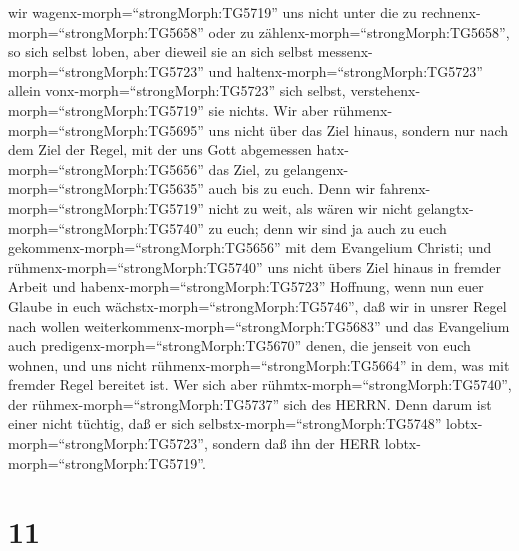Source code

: wir wagenx-morph=``strongMorph:TG5719'' uns nicht unter die zu
rechnenx-morph=``strongMorph:TG5658'' oder zu
zählenx-morph=``strongMorph:TG5658'', so sich selbst loben, aber dieweil
sie an sich selbst messenx-morph=``strongMorph:TG5723'' und
haltenx-morph=``strongMorph:TG5723'' allein
vonx-morph=``strongMorph:TG5723'' sich selbst,
verstehenx-morph=``strongMorph:TG5719'' sie nichts.  Wir
aber rühmenx-morph=``strongMorph:TG5695'' uns nicht über das Ziel
hinaus, sondern nur nach dem Ziel der Regel, mit der uns Gott abgemessen
hatx-morph=``strongMorph:TG5656'' das Ziel, zu
gelangenx-morph=``strongMorph:TG5635'' auch bis zu euch. 
Denn wir fahrenx-morph=``strongMorph:TG5719'' nicht zu weit, als wären
wir nicht gelangtx-morph=``strongMorph:TG5740'' zu euch; denn wir sind
ja auch zu euch gekommenx-morph=``strongMorph:TG5656'' mit dem
Evangelium Christi;  und
rühmenx-morph=``strongMorph:TG5740'' uns nicht übers Ziel hinaus in
fremder Arbeit und habenx-morph=``strongMorph:TG5723'' Hoffnung, wenn
nun euer Glaube in euch wächstx-morph=``strongMorph:TG5746'', daß wir in
unsrer Regel nach wollen weiterkommenx-morph=``strongMorph:TG5683''
 und das Evangelium auch
predigenx-morph=``strongMorph:TG5670'' denen, die jenseit von euch
wohnen, und uns nicht rühmenx-morph=``strongMorph:TG5664'' in dem, was
mit fremder Regel bereitet ist.  Wer sich aber
rühmtx-morph=``strongMorph:TG5740'', der
rühmex-morph=``strongMorph:TG5737'' sich des HERRN.  Denn
darum ist einer nicht tüchtig, daß er sich
selbstx-morph=``strongMorph:TG5748'' lobtx-morph=``strongMorph:TG5723'',
sondern daß ihn der HERR lobtx-morph=``strongMorph:TG5719''.

\hypertarget{section-10}{%
\section{11}\label{section-10}}

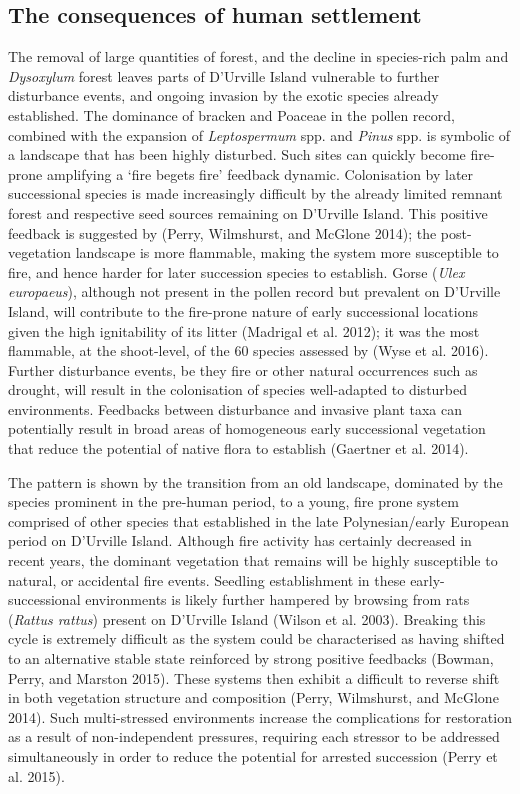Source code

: \subsection{The consequences of human
settlement}\label{the-consequences-of-human-settlement}

The removal of large quantities of forest, and the decline in
species-rich palm and \emph{Dysoxylum} forest leaves parts of D'Urville
Island vulnerable to further disturbance events, and ongoing invasion by
the exotic species already established. The dominance of bracken and
Poaceae in the pollen record, combined with the expansion of
\emph{Leptospermum} spp. and \emph{Pinus} spp. is symbolic of a
landscape that has been highly disturbed. Such sites can quickly become
fire-prone amplifying a `fire begets fire' feedback dynamic.
Colonisation by later successional species is made increasingly
difficult by the already limited remnant forest and respective seed
sources remaining on D'Urville Island. This positive feedback is
suggested by (Perry, Wilmshurst, and McGlone 2014); the post-vegetation
landscape is more flammable, making the system more susceptible to fire,
and hence harder for later succession species to establish. Gorse
(\emph{Ulex europaeus}), although not present in the pollen record but
prevalent on D'Urville Island, will contribute to the fire-prone nature
of early successional locations given the high ignitability of its
litter (Madrigal et al. 2012); it was the most flammable, at the
shoot-level, of the 60 species assessed by (Wyse et al. 2016). Further
disturbance events, be they fire or other natural occurrences such as
drought, will result in the colonisation of species well-adapted to
disturbed environments. Feedbacks between disturbance and invasive plant
taxa can potentially result in broad areas of homogeneous early
successional vegetation that reduce the potential of native flora to
establish (Gaertner et al. 2014).

The pattern is shown by the transition from an old landscape, dominated
by the species prominent in the pre-human period, to a young, fire prone
system comprised of other species that established in the late
Polynesian/early European period on D'Urville Island. Although fire
activity has certainly decreased in recent years, the dominant
vegetation that remains will be highly susceptible to natural, or
accidental fire events. Seedling establishment in these
early-successional environments is likely further hampered by browsing
from rats (\emph{Rattus rattus}) present on D'Urville Island (Wilson et
al. 2003). Breaking this cycle is extremely difficult as the system
could be characterised as having shifted to an alternative stable state
reinforced by strong positive feedbacks (Bowman, Perry, and Marston
2015). These systems then exhibit a difficult to reverse shift in both
vegetation structure and composition (Perry, Wilmshurst, and McGlone
2014). Such multi-stressed environments increase the complications for
restoration as a result of non-independent pressures, requiring each
stressor to be addressed simultaneously in order to reduce the potential
for arrested succession (Perry et al. 2015).

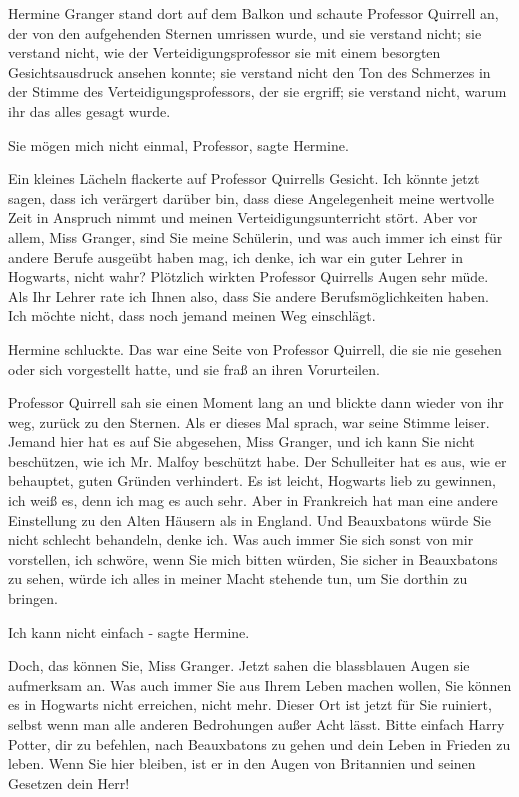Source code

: Hermine Granger stand dort auf dem Balkon und schaute Professor Quirrell an, der
von den aufgehenden Sternen umrissen wurde, und sie verstand nicht; sie verstand
nicht, wie der Verteidigungsprofessor sie mit einem besorgten Gesichtsausdruck
ansehen konnte; sie verstand nicht den Ton des Schmerzes in der Stimme des
Verteidigungsprofessors, der sie ergriff; sie verstand nicht, warum ihr das
alles gesagt wurde.

\glqq Sie mögen mich nicht einmal, Professor\grqq{}, sagte Hermine.

Ein kleines Lächeln flackerte auf Professor Quirrells Gesicht. \glqq Ich könnte
jetzt sagen, dass ich verärgert darüber bin, dass diese Angelegenheit meine
wertvolle Zeit in Anspruch nimmt und meinen Verteidigungsunterricht stört. Aber
vor allem, Miss Granger, sind Sie meine Schülerin, und was auch immer ich einst
für andere Berufe ausgeübt haben mag, ich denke, ich war ein guter Lehrer in
Hogwarts, nicht wahr?\grqq{} Plötzlich wirkten Professor Quirrells Augen sehr
müde. \glqq Als Ihr Lehrer rate ich Ihnen also, dass Sie andere
Berufsmöglichkeiten haben. Ich möchte nicht, dass noch jemand meinen Weg
einschlägt.\grqq{}

Hermine schluckte. Das war eine Seite von Professor Quirrell, die sie nie
gesehen oder sich vorgestellt hatte, und sie fraß an ihren Vorurteilen.

Professor Quirrell sah sie einen Moment lang an und blickte dann wieder von ihr
weg, zurück zu den Sternen. Als er dieses Mal sprach, war seine Stimme leiser.
\glqq Jemand hier hat es auf Sie abgesehen, Miss Granger, und ich kann Sie nicht
beschützen, wie ich Mr. Malfoy beschützt habe. Der Schulleiter hat es aus, wie
er behauptet, guten Gründen verhindert. Es ist leicht, Hogwarts lieb zu
gewinnen, ich weiß es, denn ich mag es auch sehr. Aber in Frankreich hat man
eine andere Einstellung zu den Alten Häusern als in England. Und Beauxbatons
würde Sie nicht schlecht behandeln, denke ich. Was auch immer Sie sich sonst von
mir vorstellen, ich schwöre, wenn Sie mich bitten würden, Sie sicher in
Beauxbatons zu sehen, würde ich alles in meiner Macht stehende tun, um Sie
dorthin zu bringen.\grqq{}

\glqq Ich kann nicht einfach -\grqq{} sagte Hermine.

\glqq Doch, das können Sie, Miss Granger.\grqq{} Jetzt sahen die blassblauen
Augen sie aufmerksam an. \glqq Was auch immer Sie aus Ihrem Leben machen wollen,
Sie können es in Hogwarts nicht erreichen, nicht mehr. Dieser Ort ist jetzt für
Sie ruiniert, selbst wenn man alle anderen Bedrohungen außer Acht lässt. Bitte
einfach Harry Potter, dir zu befehlen, nach Beauxbatons zu gehen und dein Leben
in Frieden zu leben. Wenn Sie hier bleiben, ist er in den Augen von Britannien
und seinen Gesetzen dein Herr!\grqq{}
○ ○ ○ ○ ○
__Work instruction__.
Your response should contain each line of the listing in which the word "kann" occurs.

__Answer to the problem__.
\glqq Jemand hier hat es auf Sie abgesehen, Miss Granger, und ich kann Sie nicht
\glqq Ich kann nicht einfach -\grqq{} sagte Hermine.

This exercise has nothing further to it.